• Data excerpts:

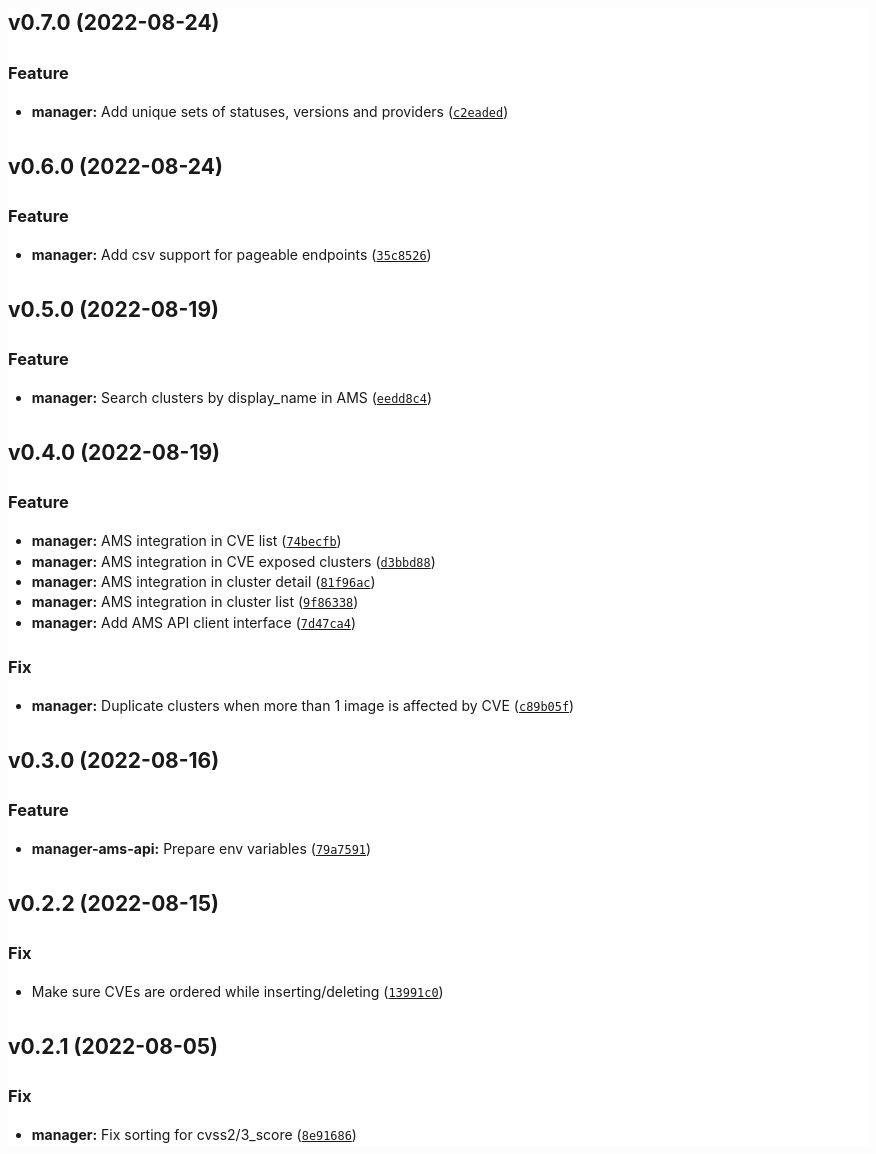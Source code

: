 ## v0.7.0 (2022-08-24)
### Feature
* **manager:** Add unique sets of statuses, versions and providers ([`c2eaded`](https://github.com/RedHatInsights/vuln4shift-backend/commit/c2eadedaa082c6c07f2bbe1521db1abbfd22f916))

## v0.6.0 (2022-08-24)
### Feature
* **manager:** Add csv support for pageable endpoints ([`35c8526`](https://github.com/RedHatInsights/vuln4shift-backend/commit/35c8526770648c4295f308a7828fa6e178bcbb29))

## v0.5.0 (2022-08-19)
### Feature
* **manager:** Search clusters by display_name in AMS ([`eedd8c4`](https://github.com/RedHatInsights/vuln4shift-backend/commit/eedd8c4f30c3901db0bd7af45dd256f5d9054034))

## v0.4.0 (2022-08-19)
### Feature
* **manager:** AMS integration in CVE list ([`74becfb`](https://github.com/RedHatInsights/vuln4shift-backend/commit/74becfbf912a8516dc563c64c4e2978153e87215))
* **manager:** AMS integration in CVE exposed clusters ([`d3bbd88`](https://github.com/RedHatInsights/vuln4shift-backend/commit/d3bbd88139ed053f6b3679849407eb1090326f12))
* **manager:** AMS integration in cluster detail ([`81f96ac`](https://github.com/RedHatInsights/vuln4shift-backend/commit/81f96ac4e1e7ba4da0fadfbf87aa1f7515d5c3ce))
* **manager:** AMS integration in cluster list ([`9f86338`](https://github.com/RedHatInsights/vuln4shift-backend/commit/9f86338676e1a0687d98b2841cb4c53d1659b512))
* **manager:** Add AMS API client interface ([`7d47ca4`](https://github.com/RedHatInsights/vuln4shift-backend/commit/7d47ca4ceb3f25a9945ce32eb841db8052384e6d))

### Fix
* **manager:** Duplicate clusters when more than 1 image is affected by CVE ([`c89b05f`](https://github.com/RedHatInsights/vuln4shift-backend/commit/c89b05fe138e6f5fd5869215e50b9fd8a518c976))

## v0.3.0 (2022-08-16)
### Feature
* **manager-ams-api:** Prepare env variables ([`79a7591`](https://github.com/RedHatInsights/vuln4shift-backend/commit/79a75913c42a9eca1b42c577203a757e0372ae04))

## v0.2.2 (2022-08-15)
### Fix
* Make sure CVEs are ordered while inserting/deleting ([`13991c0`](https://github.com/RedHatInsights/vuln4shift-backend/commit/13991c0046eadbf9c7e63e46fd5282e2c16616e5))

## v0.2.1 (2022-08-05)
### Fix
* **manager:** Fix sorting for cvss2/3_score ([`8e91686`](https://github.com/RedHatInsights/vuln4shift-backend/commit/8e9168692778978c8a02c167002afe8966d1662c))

• Work instructions:
If a line in the entries holds the string "list", copy it.

• Task output:
* **manager:** AMS integration in CVE list ([`74becfb`](https://github.com/RedHatInsights/vuln4shift-backend/commit/74becfbf912a8516dc563c64c4e2978153e87215))
* **manager:** AMS integration in cluster list ([`9f86338`](https://github.com/RedHatInsights/vuln4shift-backend/commit/9f86338676e1a0687d98b2841cb4c53d1659b512))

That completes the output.